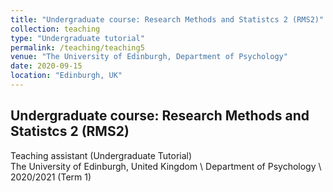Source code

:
 ```yaml
---
title: "Undergraduate course: Research Methods and Statistcs 2 (RMS2)"
collection: teaching
type: "Undergraduate tutorial"
permalink: /teaching/teaching5
venue: "The University of Edinburgh, Department of Psychology"
date: 2020-09-15
location: "Edinburgh, UK"
---
```

## Undergraduate course: Research Methods and Statistcs 2 (RMS2)
Teaching assistant (Undergraduate Tutorial)  
The University of Edinburgh, United Kingdom \\
Department of Psychology \\
2020/2021 (Term 1)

_Exercise directions_
In the listing above, the line with "The University of Edinburgh, United" and every line after it must be set down word for word, and no other line.

_Completed task_
The University of Edinburgh, United Kingdom \\
Department of Psychology \\
2020/2021 (Term 1)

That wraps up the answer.